**DATA RECORDS:**

##############################

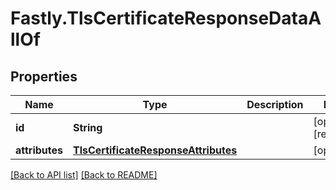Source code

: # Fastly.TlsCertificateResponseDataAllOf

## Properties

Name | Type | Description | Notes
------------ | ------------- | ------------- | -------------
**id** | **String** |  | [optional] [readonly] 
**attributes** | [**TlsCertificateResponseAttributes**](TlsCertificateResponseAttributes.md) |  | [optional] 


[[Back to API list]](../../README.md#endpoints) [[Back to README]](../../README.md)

##############################

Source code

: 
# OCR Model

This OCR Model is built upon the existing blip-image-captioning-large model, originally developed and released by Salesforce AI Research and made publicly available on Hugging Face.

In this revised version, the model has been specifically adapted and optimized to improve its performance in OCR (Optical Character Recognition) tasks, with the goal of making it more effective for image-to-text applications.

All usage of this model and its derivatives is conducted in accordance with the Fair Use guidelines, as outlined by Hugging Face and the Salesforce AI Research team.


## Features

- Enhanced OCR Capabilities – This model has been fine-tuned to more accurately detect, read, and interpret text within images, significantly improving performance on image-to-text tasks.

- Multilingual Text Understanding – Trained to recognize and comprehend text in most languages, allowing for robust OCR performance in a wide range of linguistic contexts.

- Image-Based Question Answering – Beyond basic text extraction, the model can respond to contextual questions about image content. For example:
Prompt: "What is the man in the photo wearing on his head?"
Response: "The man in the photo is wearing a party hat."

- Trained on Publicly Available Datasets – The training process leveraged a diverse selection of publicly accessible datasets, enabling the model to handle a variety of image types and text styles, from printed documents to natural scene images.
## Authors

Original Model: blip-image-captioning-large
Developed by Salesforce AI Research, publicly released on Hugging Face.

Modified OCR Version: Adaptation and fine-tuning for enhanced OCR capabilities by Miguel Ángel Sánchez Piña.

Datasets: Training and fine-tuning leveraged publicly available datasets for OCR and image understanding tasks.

##############################

**AIM OF THE TASK:** Looking at the data above, write out exactly the lines that start at the one containing "Developed by Salesforce" and end at the one containing "Datasets: Training and"; include both and nothing beyond.

**RESPONSE BELOW:**
Developed by Salesforce AI Research, publicly released on Hugging Face.

Modified OCR Version: Adaptation and fine-tuning for enhanced OCR capabilities by Miguel Ángel Sánchez Piña.

Datasets: Training and fine-tuning leveraged publicly available datasets for OCR and image understanding tasks.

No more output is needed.